Sergeant Essex wrote this sentiment down, word for word.
Lucky girl.

*   *   *

“I wouldn’t trust that man as far as I could throw him,” said Sergeant Essex to the closed door. “Too smarmy by half. ‘If I do remarry, I shall marry someone of my own class.’ Right. Did you believe him, sir?”

“Do I believe he had a great fondness for either of his elders and betters, now sadly lost to him?” asked Cotton. “No, as a matter of fact, I don’t. I think he protests too much. But I don’t think he’s alone in that. There’s a good chance he’s our man but it’s early days, early days.”

Essex seized on that “our.” She seized, in fact, on any sign that she was an equal partner in any investigation. Tough, smart, and capable, Essex was also easily flattered at being included or treated as an equal by the men—years on the force, which remained macho to its core, had rather worn down her starry-eyed initial expectations of a bias-free experience. She hated herself for it but she knew in some corner of her mind she was seeking their regard and approval. The hand that rocked the cradle might rule the world but the hand that wrote the evaluations determined the pay level, and for the most part that hand still had rough cuticles and dark hair growing on its knuckles.

Even though DCI Cotton in his dealings with his subordinates was scrupulously fair—blind for the most part to sex, race, or color—she was well aware that Cotton was the exception that proved the rule.

None of her thinking showed in her expression now. She nodded curtly and flipped over a page in her notebook. She sat with biro poised, her small back ramrod straight.

“What did you think?” Cotton asked Max.

“Suave. Cordial. Intelligent, to a point.”

“You didn’t like him, either.”

“Not really. No.”

“Where to next?”

“I think Lester Baynard, Randolph’s younger brother, is worth a closer look,” said Max.

“So do I,” said Cotton. He sent Sergeant Essex on another exploratory mission.

“This may take awhile,” she told them as she left. “This place is as big as the National Portrait Gallery.”

“And with as many paintings,” said Max.

 

CHAPTER 15

… And the Spare

The two men chatted as they waited for Sergeant Essex’s return.

“I don’t know a blind thing about the travails of the upper classes. Or the lack of travails, as it were,” said Cotton. Max, a diplomat’s son, had some secondhand knowledge, but couldn’t claim to be an expert. He told Cotton so.

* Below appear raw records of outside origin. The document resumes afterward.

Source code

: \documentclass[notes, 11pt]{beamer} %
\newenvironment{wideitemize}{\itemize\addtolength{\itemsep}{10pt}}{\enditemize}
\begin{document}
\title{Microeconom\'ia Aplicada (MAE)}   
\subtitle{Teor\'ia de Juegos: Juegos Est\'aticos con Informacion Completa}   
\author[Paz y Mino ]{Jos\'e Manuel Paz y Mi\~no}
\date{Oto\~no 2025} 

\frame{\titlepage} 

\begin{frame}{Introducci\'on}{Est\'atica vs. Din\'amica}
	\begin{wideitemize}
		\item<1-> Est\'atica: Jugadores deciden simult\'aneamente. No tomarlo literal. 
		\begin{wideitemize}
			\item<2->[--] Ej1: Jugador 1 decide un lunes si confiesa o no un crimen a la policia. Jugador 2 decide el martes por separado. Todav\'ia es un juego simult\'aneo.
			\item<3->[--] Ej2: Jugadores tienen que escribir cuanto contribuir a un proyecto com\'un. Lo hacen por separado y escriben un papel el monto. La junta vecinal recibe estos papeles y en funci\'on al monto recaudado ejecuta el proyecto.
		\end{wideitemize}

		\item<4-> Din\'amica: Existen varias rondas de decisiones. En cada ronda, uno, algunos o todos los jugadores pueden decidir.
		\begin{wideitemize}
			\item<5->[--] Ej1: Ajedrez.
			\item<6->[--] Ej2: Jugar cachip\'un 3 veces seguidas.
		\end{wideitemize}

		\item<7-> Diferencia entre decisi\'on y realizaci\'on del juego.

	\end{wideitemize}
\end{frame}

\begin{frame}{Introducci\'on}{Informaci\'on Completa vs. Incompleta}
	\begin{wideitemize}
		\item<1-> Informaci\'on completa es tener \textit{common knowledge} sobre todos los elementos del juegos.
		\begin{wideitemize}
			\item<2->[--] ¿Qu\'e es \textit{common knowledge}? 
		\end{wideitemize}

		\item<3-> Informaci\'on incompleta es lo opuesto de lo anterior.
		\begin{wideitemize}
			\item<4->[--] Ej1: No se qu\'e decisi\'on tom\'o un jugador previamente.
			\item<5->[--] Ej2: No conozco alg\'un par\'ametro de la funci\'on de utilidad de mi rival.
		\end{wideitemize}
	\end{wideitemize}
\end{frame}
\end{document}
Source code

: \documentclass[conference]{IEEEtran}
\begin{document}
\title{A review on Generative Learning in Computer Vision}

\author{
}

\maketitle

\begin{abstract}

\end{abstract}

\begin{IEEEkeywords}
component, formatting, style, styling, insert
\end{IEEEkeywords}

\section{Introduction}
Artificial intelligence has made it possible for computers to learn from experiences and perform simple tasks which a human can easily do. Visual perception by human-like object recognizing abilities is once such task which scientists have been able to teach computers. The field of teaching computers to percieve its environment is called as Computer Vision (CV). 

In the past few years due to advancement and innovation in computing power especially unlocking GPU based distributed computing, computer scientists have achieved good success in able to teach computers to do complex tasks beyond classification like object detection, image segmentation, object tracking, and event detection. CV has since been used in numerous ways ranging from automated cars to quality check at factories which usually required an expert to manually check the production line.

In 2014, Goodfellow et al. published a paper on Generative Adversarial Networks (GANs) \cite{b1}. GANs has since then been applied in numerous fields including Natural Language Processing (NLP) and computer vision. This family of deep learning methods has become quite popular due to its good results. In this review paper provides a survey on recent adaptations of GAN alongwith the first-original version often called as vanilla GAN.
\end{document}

“Still, you’re a better authority than I am,” said Cotton. “What I get from the situation is that essentially the younger son is, well, stuffed, in terms of titles and so forth. Although I gather that the title on the Baynard side of things is a hollow honor—Randolph and Lester’s father, that would be the Tenth Earl of Gravening, ran through the money needed for the upkeep of the estate. Of course the daughters of these families are valued more for the price they might fetch in marriage—their ability to catch a grand title.”